If you missed out the action-packed week in Pakistan, you missed out on something very critical: our country’s unmistakable lurch in the correct direction. The air is heavy with hope, anticipation and a whiff of fear.
Sharmeen won, Qadri hanged, Kamal returned. Sandwiched between these events was the reaction to them: joy, fury, confusion, speculation. But through this turbulence emerged a distinct pattern: the State is back in control.
Notice the discourse. In the last seven days Pakistan feverishly debated Sharmeen Chinoy’s Oscar and the issue of honour killings. Simultaneously, Pakistan dissected the decisive decision of the government to send Mumtaz Qadri to the gallows, and the ensuing reaction from the clerics. All this while Pakistan was delving deep into the pros and cons of the trend-setting Women’s Protection Bill legislated by the Punjab Assembly. And then Pakistan locked itself into a frantic discussion over the return of Mustafa Kamal and the shenanigans of the Muttahida Qaumi Movement (MQM). That’s enough news ammo to last a month.
What’s going on here?
Plenty, actually. Sharmeen’s second Oscar is a big deal, but what is even a bigger deal is the prime minister’s embrace of the cause espoused in the film: the curse of ‘honour’ killings.

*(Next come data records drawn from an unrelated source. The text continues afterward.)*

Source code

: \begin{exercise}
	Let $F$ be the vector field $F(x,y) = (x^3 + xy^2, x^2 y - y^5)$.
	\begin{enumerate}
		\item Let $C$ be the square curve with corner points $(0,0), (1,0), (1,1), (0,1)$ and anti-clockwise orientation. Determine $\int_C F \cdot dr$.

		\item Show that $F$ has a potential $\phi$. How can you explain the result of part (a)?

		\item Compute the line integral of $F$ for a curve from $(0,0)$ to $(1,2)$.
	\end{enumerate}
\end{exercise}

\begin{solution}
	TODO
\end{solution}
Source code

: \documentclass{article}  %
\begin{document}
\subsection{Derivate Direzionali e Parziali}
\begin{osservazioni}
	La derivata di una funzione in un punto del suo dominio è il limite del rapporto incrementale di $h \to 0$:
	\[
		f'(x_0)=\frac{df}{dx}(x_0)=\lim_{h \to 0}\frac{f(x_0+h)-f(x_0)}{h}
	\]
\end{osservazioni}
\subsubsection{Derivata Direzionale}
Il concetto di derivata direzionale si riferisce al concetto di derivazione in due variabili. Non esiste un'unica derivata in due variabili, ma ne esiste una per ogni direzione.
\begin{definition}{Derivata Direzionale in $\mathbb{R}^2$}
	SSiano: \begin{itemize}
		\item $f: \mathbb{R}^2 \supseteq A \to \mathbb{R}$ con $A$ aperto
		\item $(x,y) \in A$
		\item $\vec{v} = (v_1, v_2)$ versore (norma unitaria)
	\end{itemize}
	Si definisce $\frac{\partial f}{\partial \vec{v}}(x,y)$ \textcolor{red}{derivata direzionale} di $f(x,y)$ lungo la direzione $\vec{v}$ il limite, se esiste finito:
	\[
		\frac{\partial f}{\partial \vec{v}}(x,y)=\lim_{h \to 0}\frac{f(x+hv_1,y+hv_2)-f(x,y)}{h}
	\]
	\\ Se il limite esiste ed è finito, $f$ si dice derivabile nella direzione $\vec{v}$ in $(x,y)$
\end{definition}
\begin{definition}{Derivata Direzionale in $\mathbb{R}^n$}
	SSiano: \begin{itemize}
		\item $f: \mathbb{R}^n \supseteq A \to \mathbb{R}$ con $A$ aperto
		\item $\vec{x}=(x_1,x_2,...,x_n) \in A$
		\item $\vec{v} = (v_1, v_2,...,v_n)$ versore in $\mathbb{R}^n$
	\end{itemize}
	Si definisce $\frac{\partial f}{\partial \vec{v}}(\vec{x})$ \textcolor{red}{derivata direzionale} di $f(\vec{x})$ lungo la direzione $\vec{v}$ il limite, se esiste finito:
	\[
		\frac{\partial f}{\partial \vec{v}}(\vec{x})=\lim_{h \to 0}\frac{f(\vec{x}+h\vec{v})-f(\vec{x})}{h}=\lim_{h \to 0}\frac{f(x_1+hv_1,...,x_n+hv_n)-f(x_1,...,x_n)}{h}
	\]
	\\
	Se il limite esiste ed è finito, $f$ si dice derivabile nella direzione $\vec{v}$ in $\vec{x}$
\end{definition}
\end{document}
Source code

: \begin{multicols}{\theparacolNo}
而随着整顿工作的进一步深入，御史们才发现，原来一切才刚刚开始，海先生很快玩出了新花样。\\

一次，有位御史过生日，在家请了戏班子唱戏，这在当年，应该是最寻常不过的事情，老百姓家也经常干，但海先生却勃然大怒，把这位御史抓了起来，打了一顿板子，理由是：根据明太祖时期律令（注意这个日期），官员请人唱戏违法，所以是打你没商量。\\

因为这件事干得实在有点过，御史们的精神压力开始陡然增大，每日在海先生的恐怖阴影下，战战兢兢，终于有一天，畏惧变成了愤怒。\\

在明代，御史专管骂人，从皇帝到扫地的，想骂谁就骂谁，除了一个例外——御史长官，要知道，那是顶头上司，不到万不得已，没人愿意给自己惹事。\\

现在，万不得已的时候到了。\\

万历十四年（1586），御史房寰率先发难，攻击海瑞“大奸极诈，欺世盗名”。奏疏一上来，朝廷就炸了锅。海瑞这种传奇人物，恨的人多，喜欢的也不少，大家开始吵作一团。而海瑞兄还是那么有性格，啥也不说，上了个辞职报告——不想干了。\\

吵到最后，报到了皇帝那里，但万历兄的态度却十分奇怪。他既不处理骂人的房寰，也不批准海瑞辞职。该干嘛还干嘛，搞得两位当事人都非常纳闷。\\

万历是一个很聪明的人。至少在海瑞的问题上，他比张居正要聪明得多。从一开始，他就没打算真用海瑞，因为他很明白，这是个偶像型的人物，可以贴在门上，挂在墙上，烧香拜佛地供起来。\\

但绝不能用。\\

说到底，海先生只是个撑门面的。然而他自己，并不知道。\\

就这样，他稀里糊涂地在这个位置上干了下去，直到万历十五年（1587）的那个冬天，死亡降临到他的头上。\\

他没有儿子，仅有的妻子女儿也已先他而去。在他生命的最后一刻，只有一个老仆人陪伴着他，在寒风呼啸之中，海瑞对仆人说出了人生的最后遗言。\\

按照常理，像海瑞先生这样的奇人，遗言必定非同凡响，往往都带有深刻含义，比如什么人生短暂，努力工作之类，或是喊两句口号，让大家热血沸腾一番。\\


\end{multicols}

Sharmeen making Pakistan proud twice on the biggest international platform is a big deal, but what is even a bigger deal is the prime minister committing to legislation against the curse of ‘honour’ killings.
The Women’s Protection Bill is a big deal, but what is even a bigger deal is the government of the largest province pushing it through the assembly without being apologetic or defensive about it. According protection to victims of domestic abuse is a big deal, but what is even a bigger deal is the Pakistan Muslim League-Nawaz (PML-N) absorbing the blowback from its natural allies among the clergy.
Mumtaz Qadri’s hanging is a big deal, but what is even a bigger deal is the State’s refusal to cede any space to the clergy in the wake of the event. Sending a self-confessed murderer with a cult-following to the gallows is a big deal, but what is even a bigger deal is the State sending a clear message to the clergy that laws of the land will trump appeals to religiously-inspired emotions.
Fair to ask then: Is Nawaz Sharif in mortal danger of becoming a good man? Is he transforming into a liberal?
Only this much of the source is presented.